Work item: Reproduce, exactly and only, the lines of the data that follows from the one containing "controversy in August" down to the one containing "Delete a booking", without pictures.

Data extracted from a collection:
══════════
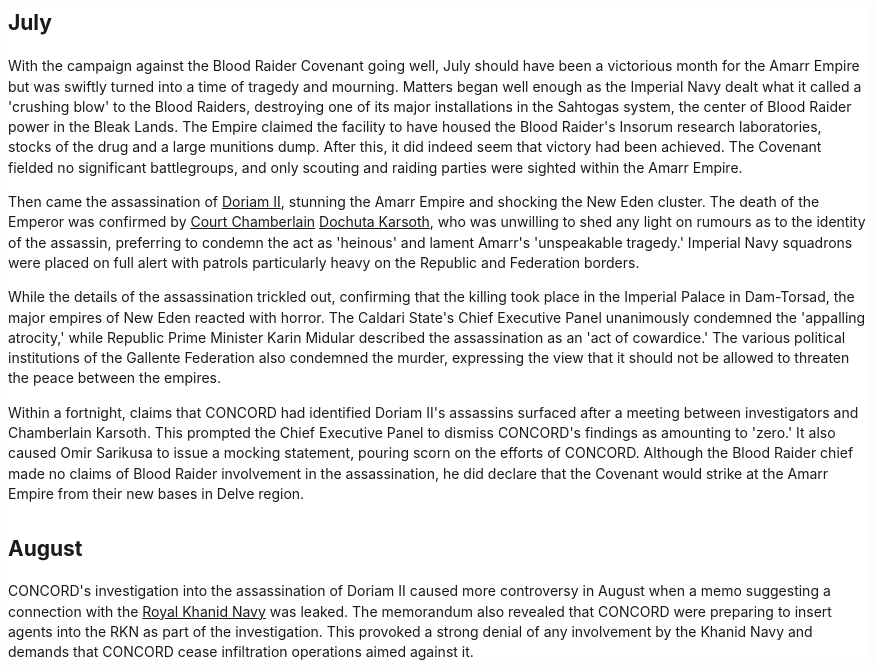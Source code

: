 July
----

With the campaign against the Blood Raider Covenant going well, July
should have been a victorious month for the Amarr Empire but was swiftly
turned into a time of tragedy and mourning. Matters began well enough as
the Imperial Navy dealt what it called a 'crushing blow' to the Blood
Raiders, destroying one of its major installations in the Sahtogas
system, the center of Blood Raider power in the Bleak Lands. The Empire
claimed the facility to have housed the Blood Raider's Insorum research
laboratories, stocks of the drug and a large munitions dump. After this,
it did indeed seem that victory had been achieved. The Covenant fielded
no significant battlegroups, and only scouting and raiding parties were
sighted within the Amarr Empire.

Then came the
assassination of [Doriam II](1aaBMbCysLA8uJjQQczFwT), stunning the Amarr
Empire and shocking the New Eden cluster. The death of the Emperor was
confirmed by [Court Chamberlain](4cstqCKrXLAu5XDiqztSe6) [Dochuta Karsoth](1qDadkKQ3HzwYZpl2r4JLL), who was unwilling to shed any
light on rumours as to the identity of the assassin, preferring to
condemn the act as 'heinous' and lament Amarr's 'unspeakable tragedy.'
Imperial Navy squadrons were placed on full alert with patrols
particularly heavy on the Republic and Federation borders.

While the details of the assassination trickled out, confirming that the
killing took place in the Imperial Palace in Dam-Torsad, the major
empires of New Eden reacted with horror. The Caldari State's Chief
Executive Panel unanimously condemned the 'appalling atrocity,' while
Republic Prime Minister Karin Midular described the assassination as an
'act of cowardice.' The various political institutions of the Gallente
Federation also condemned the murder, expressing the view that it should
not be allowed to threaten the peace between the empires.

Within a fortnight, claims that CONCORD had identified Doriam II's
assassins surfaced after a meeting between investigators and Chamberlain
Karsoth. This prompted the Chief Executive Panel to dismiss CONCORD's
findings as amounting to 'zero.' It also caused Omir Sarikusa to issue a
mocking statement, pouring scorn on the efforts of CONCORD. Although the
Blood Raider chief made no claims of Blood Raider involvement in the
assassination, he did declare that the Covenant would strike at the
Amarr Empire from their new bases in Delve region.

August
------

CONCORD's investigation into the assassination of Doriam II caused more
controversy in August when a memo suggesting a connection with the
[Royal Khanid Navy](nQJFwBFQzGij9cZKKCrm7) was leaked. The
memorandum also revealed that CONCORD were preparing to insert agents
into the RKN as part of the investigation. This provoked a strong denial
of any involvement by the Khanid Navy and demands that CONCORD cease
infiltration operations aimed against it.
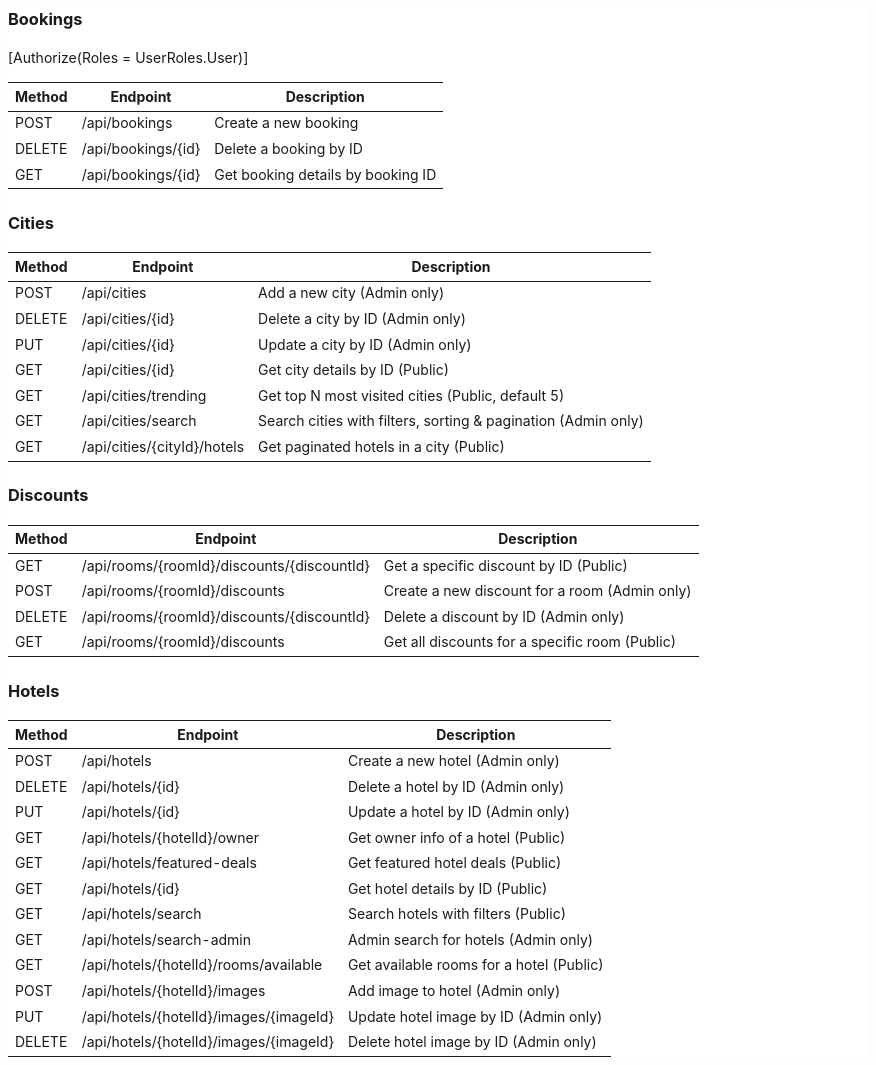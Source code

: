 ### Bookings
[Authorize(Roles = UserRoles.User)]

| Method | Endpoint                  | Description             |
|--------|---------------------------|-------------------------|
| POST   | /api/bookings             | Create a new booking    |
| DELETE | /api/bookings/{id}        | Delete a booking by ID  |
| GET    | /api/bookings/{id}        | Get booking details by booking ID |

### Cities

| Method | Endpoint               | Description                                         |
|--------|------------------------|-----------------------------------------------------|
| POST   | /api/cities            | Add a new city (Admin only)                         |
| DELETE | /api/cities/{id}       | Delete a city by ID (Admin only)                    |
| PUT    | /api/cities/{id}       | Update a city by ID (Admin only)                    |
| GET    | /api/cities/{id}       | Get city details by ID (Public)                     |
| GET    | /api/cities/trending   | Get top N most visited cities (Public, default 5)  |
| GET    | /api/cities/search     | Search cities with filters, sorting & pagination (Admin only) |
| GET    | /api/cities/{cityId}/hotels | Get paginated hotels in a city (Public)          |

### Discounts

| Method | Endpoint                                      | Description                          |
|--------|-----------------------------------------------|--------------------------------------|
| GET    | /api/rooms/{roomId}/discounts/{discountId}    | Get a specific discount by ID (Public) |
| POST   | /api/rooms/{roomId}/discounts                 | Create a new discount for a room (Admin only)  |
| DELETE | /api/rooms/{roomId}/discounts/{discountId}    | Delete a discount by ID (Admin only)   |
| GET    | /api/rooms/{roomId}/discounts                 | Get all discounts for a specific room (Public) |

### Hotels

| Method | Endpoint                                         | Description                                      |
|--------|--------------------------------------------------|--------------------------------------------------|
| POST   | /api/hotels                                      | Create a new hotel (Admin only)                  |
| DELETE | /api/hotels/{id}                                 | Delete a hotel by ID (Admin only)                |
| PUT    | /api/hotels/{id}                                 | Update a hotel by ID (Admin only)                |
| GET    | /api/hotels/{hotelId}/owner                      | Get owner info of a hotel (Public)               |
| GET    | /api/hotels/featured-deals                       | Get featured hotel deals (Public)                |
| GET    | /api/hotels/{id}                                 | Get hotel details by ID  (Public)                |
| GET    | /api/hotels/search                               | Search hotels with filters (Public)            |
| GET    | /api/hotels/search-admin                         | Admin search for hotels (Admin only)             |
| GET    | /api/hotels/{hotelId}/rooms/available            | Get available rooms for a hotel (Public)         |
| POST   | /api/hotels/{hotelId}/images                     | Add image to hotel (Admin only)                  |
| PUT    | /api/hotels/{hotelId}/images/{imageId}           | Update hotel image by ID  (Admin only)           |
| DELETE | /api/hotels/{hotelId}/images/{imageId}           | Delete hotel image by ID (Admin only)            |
══════════
Response area:
controversy in August when a memo suggesting a connection with the
[Royal Khanid Navy](nQJFwBFQzGij9cZKKCrm7) was leaked. The
memorandum also revealed that CONCORD were preparing to insert agents
into the RKN as part of the investigation. This provoked a strong denial
of any involvement by the Khanid Navy and demands that CONCORD cease
infiltration operations aimed against it.
Source code

: ### Bookings
[Authorize(Roles = UserRoles.User)]

| Method | Endpoint                  | Description             |
|--------|---------------------------|-------------------------|
| POST   | /api/bookings             | Create a new booking    |
| DELETE | /api/bookings/{id}        | Delete a booking by ID  |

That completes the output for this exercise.